■ **Records for the exercise**:
- Opening Delimiter -

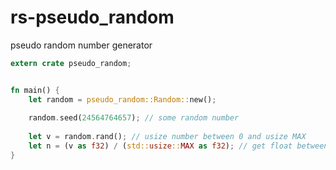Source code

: rs-pseudo_random
=====

pseudo random number generator

```rust
extern crate pseudo_random;


fn main() {
    let random = pseudo_random::Random::new();
    
    random.seed(24564764657); // some random number
    
    let v = random.rand(); // usize number between 0 and usize MAX
    let n = (v as f32) / (std::usize::MAX as f32); // get float between 0.0 and 1.0
}

```
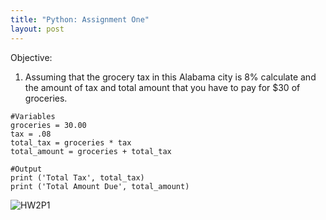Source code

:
 ```yaml
---
title: "Python: Assignment One"
layout: post
---
```

Objective:
  1. Assuming that the grocery tax in this Alabama city is 8% calculate and the amount of tax and total amount that you have to pay for $30 of groceries.

```
#Variables
groceries = 30.00
tax = .08
total_tax = groceries * tax
total_amount = groceries + total_tax

#Output
print ('Total Tax', total_tax)
print ('Total Amount Due', total_amount)

```
![HW2P1](https://github.com/Devin10Dahlberg/devin10dahlberg.github.io/assets/149525072/785a66dc-06e7-4ee0-925e-e962721b447d)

- Closing Delimiter -

■ **Assignment**: Identify and extract each line of the listing that contains "usize".

■ **Your response**:
    let v = random.rand(); // usize number between 0 and usize MAX
    let n = (v as f32) / (std::usize::MAX as f32); // get float between 0.0 and 1.0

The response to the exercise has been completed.